**Your task**.
Your answer must be every line of the data below that holds the string "paasta", copied exactly.

BEGIN

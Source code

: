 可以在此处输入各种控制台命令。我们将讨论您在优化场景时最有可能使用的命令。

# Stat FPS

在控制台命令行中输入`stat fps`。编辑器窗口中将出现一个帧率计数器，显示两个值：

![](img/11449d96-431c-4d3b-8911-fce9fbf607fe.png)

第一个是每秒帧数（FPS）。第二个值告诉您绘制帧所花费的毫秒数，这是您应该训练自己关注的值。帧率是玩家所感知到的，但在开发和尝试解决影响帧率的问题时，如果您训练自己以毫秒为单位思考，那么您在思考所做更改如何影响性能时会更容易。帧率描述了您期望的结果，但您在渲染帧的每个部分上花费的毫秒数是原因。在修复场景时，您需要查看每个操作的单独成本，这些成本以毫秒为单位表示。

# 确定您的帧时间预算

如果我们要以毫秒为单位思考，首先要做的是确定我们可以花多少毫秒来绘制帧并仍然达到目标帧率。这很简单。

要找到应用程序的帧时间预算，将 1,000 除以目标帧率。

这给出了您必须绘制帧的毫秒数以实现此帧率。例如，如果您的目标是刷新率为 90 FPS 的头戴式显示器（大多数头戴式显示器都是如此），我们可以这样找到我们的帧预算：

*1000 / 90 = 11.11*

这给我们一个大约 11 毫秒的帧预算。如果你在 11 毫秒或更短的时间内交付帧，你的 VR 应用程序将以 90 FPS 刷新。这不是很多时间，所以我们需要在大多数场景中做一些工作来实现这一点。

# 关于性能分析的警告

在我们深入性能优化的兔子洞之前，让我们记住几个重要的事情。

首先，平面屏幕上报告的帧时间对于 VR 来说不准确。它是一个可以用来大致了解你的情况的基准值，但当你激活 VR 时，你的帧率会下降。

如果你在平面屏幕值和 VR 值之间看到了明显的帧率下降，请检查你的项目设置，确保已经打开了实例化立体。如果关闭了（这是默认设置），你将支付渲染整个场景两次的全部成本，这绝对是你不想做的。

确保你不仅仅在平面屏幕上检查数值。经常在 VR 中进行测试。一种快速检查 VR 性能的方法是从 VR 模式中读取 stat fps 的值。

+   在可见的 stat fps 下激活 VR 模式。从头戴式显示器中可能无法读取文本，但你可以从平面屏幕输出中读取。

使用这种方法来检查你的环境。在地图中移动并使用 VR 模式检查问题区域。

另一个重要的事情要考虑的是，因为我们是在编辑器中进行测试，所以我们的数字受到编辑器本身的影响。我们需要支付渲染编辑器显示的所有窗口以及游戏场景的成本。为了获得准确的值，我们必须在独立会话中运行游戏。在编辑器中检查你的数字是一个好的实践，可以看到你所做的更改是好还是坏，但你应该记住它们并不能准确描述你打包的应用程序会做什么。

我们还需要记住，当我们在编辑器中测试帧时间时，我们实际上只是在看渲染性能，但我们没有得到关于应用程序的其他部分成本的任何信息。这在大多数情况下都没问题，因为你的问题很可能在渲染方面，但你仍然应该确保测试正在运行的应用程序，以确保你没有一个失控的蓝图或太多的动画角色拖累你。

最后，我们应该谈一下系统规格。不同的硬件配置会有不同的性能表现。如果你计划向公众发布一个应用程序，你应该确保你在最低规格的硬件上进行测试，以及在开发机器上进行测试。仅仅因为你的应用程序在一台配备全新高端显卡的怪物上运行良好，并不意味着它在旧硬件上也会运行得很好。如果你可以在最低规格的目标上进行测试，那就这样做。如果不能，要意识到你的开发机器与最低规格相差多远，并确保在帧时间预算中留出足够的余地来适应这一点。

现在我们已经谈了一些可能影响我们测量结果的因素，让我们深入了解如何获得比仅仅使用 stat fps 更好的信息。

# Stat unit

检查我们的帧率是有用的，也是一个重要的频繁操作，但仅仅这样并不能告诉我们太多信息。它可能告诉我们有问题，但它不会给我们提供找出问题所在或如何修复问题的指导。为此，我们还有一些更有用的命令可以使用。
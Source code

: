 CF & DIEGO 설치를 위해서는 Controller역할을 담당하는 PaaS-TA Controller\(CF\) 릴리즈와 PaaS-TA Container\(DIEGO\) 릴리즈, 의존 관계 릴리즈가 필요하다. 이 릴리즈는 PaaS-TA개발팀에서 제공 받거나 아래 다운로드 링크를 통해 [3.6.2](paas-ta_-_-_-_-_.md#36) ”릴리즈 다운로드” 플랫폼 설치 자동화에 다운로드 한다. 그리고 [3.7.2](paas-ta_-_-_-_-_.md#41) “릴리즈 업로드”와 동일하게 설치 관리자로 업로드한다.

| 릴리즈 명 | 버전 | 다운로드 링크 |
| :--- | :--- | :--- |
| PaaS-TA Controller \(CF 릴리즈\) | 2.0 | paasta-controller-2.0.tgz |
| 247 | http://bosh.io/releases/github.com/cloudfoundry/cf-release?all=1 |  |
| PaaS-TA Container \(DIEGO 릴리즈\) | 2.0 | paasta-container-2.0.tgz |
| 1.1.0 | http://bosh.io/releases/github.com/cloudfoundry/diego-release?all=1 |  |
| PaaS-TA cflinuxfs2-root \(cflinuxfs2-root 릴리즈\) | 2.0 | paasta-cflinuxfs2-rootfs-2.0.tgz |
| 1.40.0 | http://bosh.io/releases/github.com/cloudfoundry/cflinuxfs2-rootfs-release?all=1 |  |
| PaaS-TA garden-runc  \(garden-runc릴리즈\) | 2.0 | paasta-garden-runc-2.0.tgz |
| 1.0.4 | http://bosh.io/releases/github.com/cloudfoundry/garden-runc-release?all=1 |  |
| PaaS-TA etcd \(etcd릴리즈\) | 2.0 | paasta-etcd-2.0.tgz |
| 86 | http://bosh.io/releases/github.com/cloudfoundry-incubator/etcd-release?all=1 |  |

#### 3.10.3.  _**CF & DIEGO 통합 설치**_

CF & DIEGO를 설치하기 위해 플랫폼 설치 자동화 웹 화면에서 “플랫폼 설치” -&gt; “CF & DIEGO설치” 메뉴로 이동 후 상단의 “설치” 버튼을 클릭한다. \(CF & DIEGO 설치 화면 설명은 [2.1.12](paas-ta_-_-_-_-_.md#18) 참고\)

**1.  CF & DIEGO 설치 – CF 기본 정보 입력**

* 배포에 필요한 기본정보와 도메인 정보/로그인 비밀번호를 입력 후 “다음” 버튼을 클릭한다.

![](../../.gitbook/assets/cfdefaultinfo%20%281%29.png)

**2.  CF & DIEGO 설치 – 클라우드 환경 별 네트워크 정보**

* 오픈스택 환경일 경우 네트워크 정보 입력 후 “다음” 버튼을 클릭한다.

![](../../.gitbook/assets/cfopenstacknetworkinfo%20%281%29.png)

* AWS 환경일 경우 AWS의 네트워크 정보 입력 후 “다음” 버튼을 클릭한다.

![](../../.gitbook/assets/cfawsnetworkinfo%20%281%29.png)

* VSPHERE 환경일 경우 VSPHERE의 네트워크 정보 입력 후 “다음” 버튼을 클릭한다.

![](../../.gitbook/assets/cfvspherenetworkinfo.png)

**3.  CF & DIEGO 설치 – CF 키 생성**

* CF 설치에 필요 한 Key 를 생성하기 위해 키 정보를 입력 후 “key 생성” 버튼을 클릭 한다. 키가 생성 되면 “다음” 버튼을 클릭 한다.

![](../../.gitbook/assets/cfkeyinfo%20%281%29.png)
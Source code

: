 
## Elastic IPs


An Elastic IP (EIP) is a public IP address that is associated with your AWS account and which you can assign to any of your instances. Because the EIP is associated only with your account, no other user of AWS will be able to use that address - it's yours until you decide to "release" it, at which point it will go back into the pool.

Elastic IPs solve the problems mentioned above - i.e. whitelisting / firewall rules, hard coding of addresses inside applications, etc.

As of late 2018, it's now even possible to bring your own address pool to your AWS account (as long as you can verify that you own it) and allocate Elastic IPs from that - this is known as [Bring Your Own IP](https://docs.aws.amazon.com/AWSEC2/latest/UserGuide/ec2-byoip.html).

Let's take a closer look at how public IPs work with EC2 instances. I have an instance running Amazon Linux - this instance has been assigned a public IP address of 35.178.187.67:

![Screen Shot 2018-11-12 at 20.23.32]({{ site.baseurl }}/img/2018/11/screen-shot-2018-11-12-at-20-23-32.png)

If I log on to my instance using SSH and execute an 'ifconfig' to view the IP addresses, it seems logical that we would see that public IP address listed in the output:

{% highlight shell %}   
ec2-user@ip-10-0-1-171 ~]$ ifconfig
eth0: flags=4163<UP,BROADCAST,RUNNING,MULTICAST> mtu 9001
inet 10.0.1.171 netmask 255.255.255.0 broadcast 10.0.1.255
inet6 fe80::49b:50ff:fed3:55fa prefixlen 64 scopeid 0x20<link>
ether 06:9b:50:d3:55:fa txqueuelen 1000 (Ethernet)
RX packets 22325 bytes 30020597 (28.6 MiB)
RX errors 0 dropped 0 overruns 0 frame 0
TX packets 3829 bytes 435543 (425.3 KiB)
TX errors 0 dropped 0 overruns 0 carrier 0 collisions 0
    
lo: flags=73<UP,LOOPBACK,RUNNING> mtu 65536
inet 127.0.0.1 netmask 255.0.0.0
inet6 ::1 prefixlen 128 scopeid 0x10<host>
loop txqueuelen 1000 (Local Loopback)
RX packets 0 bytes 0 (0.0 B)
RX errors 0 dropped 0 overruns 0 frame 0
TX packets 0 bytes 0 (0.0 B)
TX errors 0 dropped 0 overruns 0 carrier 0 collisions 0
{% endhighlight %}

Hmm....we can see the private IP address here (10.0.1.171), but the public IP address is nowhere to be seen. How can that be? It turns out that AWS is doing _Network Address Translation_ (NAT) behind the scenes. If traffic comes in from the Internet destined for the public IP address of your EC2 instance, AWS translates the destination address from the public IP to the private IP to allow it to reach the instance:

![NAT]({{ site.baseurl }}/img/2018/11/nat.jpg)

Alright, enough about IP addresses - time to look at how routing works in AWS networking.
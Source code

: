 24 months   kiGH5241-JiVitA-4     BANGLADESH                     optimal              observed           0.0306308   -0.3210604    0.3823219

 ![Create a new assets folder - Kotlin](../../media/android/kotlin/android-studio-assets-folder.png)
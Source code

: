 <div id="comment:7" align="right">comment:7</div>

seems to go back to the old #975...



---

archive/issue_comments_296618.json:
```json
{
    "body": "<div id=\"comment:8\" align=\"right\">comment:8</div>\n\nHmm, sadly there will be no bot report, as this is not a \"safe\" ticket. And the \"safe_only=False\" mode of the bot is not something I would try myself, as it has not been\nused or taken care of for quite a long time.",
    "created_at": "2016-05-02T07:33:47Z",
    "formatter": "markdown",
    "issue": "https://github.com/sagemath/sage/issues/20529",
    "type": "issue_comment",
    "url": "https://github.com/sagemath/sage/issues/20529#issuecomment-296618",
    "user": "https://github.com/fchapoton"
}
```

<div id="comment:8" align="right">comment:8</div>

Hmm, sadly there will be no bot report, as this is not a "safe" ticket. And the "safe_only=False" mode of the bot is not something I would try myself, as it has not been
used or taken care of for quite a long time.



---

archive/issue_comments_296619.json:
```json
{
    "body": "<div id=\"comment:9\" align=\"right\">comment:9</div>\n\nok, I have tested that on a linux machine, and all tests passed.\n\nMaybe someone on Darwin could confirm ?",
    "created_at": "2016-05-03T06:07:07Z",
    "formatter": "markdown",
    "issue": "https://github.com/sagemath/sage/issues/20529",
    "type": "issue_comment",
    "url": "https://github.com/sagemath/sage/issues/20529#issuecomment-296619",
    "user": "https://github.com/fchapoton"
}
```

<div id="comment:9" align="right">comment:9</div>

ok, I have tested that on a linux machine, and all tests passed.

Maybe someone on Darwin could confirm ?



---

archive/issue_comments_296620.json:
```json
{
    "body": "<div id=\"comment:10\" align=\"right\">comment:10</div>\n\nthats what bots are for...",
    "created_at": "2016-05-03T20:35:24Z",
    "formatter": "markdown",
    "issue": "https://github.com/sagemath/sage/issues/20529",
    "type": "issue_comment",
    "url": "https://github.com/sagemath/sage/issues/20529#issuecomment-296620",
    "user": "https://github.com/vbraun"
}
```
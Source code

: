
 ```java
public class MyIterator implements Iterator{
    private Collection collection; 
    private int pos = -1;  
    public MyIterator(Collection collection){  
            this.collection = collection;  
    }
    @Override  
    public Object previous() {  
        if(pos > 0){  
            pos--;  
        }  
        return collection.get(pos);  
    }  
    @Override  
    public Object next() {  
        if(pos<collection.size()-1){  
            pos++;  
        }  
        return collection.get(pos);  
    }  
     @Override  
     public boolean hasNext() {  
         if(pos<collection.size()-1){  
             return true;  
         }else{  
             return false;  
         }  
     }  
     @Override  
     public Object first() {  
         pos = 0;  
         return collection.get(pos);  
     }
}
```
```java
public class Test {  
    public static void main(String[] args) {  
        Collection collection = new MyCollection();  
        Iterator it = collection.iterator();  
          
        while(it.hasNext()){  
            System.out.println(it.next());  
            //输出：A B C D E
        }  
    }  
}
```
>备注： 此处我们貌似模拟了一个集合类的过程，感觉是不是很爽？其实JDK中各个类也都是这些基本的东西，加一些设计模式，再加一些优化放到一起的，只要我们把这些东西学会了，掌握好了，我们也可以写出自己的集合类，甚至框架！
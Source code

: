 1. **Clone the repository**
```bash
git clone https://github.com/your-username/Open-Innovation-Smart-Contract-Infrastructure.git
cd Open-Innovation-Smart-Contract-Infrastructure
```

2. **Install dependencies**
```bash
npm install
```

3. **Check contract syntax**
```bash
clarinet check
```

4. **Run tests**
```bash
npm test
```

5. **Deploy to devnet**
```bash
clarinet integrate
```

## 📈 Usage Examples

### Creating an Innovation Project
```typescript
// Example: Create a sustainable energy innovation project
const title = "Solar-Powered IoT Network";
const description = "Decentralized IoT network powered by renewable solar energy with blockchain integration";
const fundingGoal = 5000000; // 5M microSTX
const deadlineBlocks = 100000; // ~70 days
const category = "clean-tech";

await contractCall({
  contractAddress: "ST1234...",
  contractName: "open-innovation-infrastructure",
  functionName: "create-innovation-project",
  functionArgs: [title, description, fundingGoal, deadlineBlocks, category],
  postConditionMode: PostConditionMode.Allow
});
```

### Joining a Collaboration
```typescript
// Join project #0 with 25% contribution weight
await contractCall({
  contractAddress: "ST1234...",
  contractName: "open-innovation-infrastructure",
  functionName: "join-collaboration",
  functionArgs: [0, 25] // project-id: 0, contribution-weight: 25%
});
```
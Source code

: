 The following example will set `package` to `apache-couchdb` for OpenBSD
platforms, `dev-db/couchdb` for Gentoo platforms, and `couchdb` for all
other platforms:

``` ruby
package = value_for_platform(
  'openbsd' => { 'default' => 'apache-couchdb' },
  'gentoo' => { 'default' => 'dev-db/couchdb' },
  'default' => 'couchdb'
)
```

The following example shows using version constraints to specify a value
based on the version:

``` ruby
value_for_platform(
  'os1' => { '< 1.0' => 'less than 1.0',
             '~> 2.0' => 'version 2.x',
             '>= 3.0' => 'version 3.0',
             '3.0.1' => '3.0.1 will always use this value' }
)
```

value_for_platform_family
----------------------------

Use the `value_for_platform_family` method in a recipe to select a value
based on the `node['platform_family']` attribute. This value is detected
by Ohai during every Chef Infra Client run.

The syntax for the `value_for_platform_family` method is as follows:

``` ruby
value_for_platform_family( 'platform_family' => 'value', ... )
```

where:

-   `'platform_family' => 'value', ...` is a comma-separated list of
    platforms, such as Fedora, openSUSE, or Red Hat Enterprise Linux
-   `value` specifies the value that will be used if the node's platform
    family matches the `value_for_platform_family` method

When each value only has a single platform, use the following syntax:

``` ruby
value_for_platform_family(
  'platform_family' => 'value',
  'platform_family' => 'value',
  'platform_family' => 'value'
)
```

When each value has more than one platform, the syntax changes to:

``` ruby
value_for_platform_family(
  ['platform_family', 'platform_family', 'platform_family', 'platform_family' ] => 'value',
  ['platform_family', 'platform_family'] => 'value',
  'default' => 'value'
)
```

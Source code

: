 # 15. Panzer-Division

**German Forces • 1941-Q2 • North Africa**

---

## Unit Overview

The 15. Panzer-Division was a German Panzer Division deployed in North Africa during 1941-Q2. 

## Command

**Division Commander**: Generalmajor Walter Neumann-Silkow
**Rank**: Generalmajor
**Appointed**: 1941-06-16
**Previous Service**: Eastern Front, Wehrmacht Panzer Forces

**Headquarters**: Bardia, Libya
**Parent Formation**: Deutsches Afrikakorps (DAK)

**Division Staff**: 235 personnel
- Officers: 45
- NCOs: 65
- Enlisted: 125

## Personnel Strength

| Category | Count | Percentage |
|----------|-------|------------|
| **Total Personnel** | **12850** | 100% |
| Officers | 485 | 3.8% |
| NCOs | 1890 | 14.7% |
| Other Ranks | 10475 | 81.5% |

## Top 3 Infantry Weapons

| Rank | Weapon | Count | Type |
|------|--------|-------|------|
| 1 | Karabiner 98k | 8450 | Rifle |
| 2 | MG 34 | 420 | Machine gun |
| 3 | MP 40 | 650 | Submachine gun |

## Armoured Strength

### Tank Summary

END

**Completed task**.
| PaaS-TA Controller \(CF 릴리즈\) | 2.0 | paasta-controller-2.0.tgz |
| PaaS-TA Container \(DIEGO 릴리즈\) | 2.0 | paasta-container-2.0.tgz |
| PaaS-TA cflinuxfs2-root \(cflinuxfs2-root 릴리즈\) | 2.0 | paasta-cflinuxfs2-rootfs-2.0.tgz |
| PaaS-TA garden-runc  \(garden-runc릴리즈\) | 2.0 | paasta-garden-runc-2.0.tgz |
| PaaS-TA etcd \(etcd릴리즈\) | 2.0 | paasta-etcd-2.0.tgz |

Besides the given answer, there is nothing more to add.